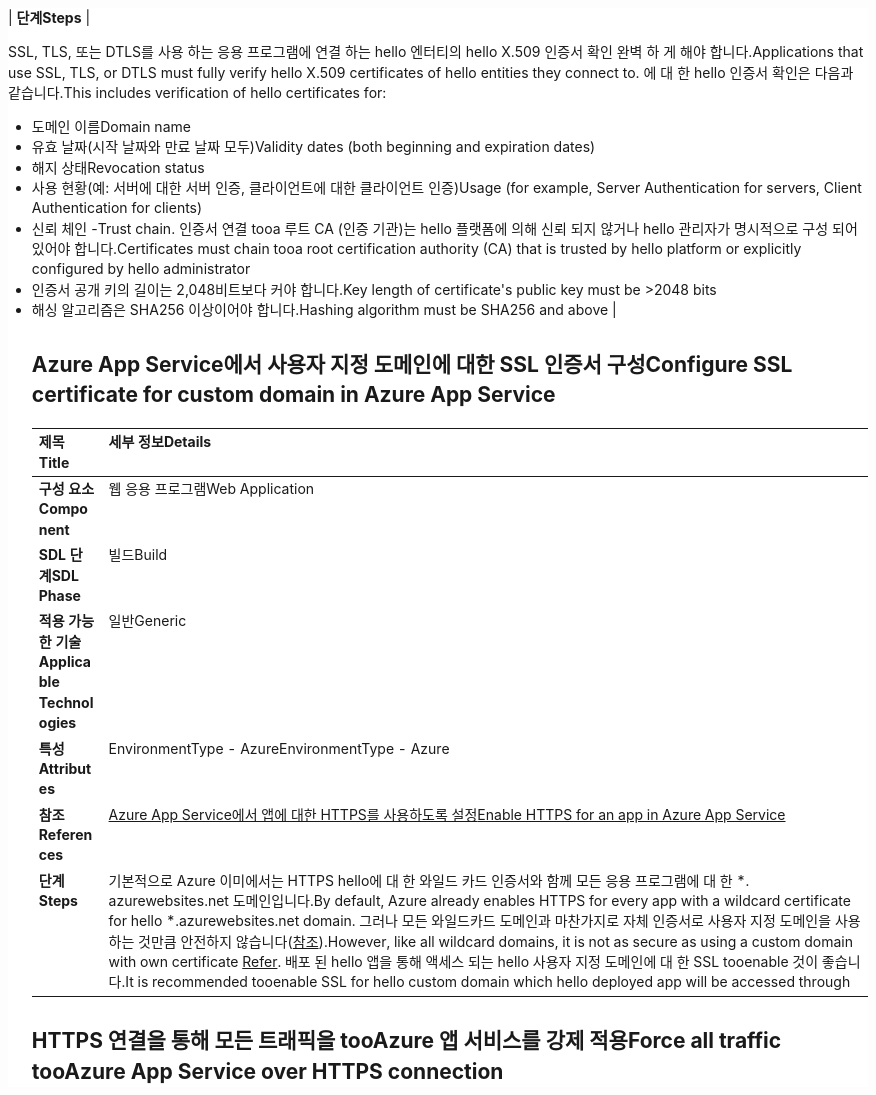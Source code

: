 | <span data-ttu-id="b02ae-221">**단계**</span><span class="sxs-lookup"><span data-stu-id="b02ae-221">**Steps**</span></span> | <p><span data-ttu-id="b02ae-222">SSL, TLS, 또는 DTLS를 사용 하는 응용 프로그램에 연결 하는 hello 엔터티의 hello X.509 인증서 확인 완벽 하 게 해야 합니다.</span><span class="sxs-lookup"><span data-stu-id="b02ae-222">Applications that use SSL, TLS, or DTLS must fully verify hello X.509 certificates of hello entities they connect to.</span></span> <span data-ttu-id="b02ae-223">에 대 한 hello 인증서 확인은 다음과 같습니다.</span><span class="sxs-lookup"><span data-stu-id="b02ae-223">This includes verification of hello certificates for:</span></span></p><ul><li><span data-ttu-id="b02ae-224">도메인 이름</span><span class="sxs-lookup"><span data-stu-id="b02ae-224">Domain name</span></span></li><li><span data-ttu-id="b02ae-225">유효 날짜(시작 날짜와 만료 날짜 모두)</span><span class="sxs-lookup"><span data-stu-id="b02ae-225">Validity dates (both beginning and expiration dates)</span></span></li><li><span data-ttu-id="b02ae-226">해지 상태</span><span class="sxs-lookup"><span data-stu-id="b02ae-226">Revocation status</span></span></li><li><span data-ttu-id="b02ae-227">사용 현황(예: 서버에 대한 서버 인증, 클라이언트에 대한 클라이언트 인증)</span><span class="sxs-lookup"><span data-stu-id="b02ae-227">Usage (for example, Server Authentication for servers, Client Authentication for clients)</span></span></li><li><span data-ttu-id="b02ae-228">신뢰 체인 -</span><span class="sxs-lookup"><span data-stu-id="b02ae-228">Trust chain.</span></span> <span data-ttu-id="b02ae-229">인증서 연결 tooa 루트 CA (인증 기관)는 hello 플랫폼에 의해 신뢰 되지 않거나 hello 관리자가 명시적으로 구성 되어 있어야 합니다.</span><span class="sxs-lookup"><span data-stu-id="b02ae-229">Certificates must chain tooa root certification authority (CA) that is trusted by hello platform or explicitly configured by hello administrator</span></span></li><li><span data-ttu-id="b02ae-230">인증서 공개 키의 길이는 2,048비트보다 커야 합니다.</span><span class="sxs-lookup"><span data-stu-id="b02ae-230">Key length of certificate's public key must be >2048 bits</span></span></li><li><span data-ttu-id="b02ae-231">해싱 알고리즘은 SHA256 이상이어야 합니다.</span><span class="sxs-lookup"><span data-stu-id="b02ae-231">Hashing algorithm must be SHA256 and above</span></span> |

## <span data-ttu-id="b02ae-232"><a id="ssl-appservice"></a>Azure App Service에서 사용자 지정 도메인에 대한 SSL 인증서 구성</span><span class="sxs-lookup"><span data-stu-id="b02ae-232"><a id="ssl-appservice"></a>Configure SSL certificate for custom domain in Azure App Service</span></span>

| <span data-ttu-id="b02ae-233">제목</span><span class="sxs-lookup"><span data-stu-id="b02ae-233">Title</span></span>                   | <span data-ttu-id="b02ae-234">세부 정보</span><span class="sxs-lookup"><span data-stu-id="b02ae-234">Details</span></span>      |
| ----------------------- | ------------ |
| <span data-ttu-id="b02ae-235">**구성 요소**</span><span class="sxs-lookup"><span data-stu-id="b02ae-235">**Component**</span></span>               | <span data-ttu-id="b02ae-236">웹 응용 프로그램</span><span class="sxs-lookup"><span data-stu-id="b02ae-236">Web Application</span></span> | 
| <span data-ttu-id="b02ae-237">**SDL 단계**</span><span class="sxs-lookup"><span data-stu-id="b02ae-237">**SDL Phase**</span></span>               | <span data-ttu-id="b02ae-238">빌드</span><span class="sxs-lookup"><span data-stu-id="b02ae-238">Build</span></span> |  
| <span data-ttu-id="b02ae-239">**적용 가능한 기술**</span><span class="sxs-lookup"><span data-stu-id="b02ae-239">**Applicable Technologies**</span></span> | <span data-ttu-id="b02ae-240">일반</span><span class="sxs-lookup"><span data-stu-id="b02ae-240">Generic</span></span> |
| <span data-ttu-id="b02ae-241">**특성**</span><span class="sxs-lookup"><span data-stu-id="b02ae-241">**Attributes**</span></span>              | <span data-ttu-id="b02ae-242">EnvironmentType - Azure</span><span class="sxs-lookup"><span data-stu-id="b02ae-242">EnvironmentType - Azure</span></span> |
| <span data-ttu-id="b02ae-243">**참조**</span><span class="sxs-lookup"><span data-stu-id="b02ae-243">**References**</span></span>              | [<span data-ttu-id="b02ae-244">Azure App Service에서 앱에 대한 HTTPS를 사용하도록 설정</span><span class="sxs-lookup"><span data-stu-id="b02ae-244">Enable HTTPS for an app in Azure App Service</span></span>](https://azure.microsoft.com/documentation/articles/web-sites-configure-ssl-certificate/) |
| <span data-ttu-id="b02ae-245">**단계**</span><span class="sxs-lookup"><span data-stu-id="b02ae-245">**Steps**</span></span> | <span data-ttu-id="b02ae-246">기본적으로 Azure 이미에서는 HTTPS hello에 대 한 와일드 카드 인증서와 함께 모든 응용 프로그램에 대 한 *. azurewebsites.net 도메인입니다.</span><span class="sxs-lookup"><span data-stu-id="b02ae-246">By default, Azure already enables HTTPS for every app with a wildcard certificate for hello *.azurewebsites.net domain.</span></span> <span data-ttu-id="b02ae-247">그러나 모든 와일드카드 도메인과 마찬가지로 자체 인증서로 사용자 지정 도메인을 사용하는 것만큼 안전하지 않습니다([참조](https://casecurity.org/2014/02/26/pros-and-cons-of-single-domain-multi-domain-and-wildcard-certificates/)).</span><span class="sxs-lookup"><span data-stu-id="b02ae-247">However, like all wildcard domains, it is not as secure as using a custom domain with own certificate [Refer](https://casecurity.org/2014/02/26/pros-and-cons-of-single-domain-multi-domain-and-wildcard-certificates/).</span></span> <span data-ttu-id="b02ae-248">배포 된 hello 앱을 통해 액세스 되는 hello 사용자 지정 도메인에 대 한 SSL tooenable 것이 좋습니다.</span><span class="sxs-lookup"><span data-stu-id="b02ae-248">It is recommended tooenable SSL for hello custom domain which hello deployed app will be accessed through</span></span>|

## <span data-ttu-id="b02ae-249"><a id="appservice-https"></a>HTTPS 연결을 통해 모든 트래픽을 tooAzure 앱 서비스를 강제 적용</span><span class="sxs-lookup"><span data-stu-id="b02ae-249"><a id="appservice-https"></a>Force all traffic tooAzure App Service over HTTPS connection</span></span>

◆ EXERCISE BRIEF
Within the listing above, the range opens at the line with "App Service에서 앱에" and closes at the line with "be accessed through</span></span>|". Reproduce exactly the lines of that range, including both ends.

◆ EXERCISE ANSWER
| <span data-ttu-id="b02ae-243">**참조**</span><span class="sxs-lookup"><span data-stu-id="b02ae-243">**References**</span></span>              | [<span data-ttu-id="b02ae-244">Azure App Service에서 앱에 대한 HTTPS를 사용하도록 설정</span><span class="sxs-lookup"><span data-stu-id="b02ae-244">Enable HTTPS for an app in Azure App Service</span></span>](https://azure.microsoft.com/documentation/articles/web-sites-configure-ssl-certificate/) |
| <span data-ttu-id="b02ae-245">**단계**</span><span class="sxs-lookup"><span data-stu-id="b02ae-245">**Steps**</span></span> | <span data-ttu-id="b02ae-246">기본적으로 Azure 이미에서는 HTTPS hello에 대 한 와일드 카드 인증서와 함께 모든 응용 프로그램에 대 한 *. azurewebsites.net 도메인입니다.</span><span class="sxs-lookup"><span data-stu-id="b02ae-246">By default, Azure already enables HTTPS for every app with a wildcard certificate for hello *.azurewebsites.net domain.</span></span> <span data-ttu-id="b02ae-247">그러나 모든 와일드카드 도메인과 마찬가지로 자체 인증서로 사용자 지정 도메인을 사용하는 것만큼 안전하지 않습니다([참조](https://casecurity.org/2014/02/26/pros-and-cons-of-single-domain-multi-domain-and-wildcard-certificates/)).</span><span class="sxs-lookup"><span data-stu-id="b02ae-247">However, like all wildcard domains, it is not as secure as using a custom domain with own certificate [Refer](https://casecurity.org/2014/02/26/pros-and-cons-of-single-domain-multi-domain-and-wildcard-certificates/).</span></span> <span data-ttu-id="b02ae-248">배포 된 hello 앱을 통해 액세스 되는 hello 사용자 지정 도메인에 대 한 SSL tooenable 것이 좋습니다.</span><span class="sxs-lookup"><span data-stu-id="b02ae-248">It is recommended tooenable SSL for hello custom domain which hello deployed app will be accessed through</span></span>|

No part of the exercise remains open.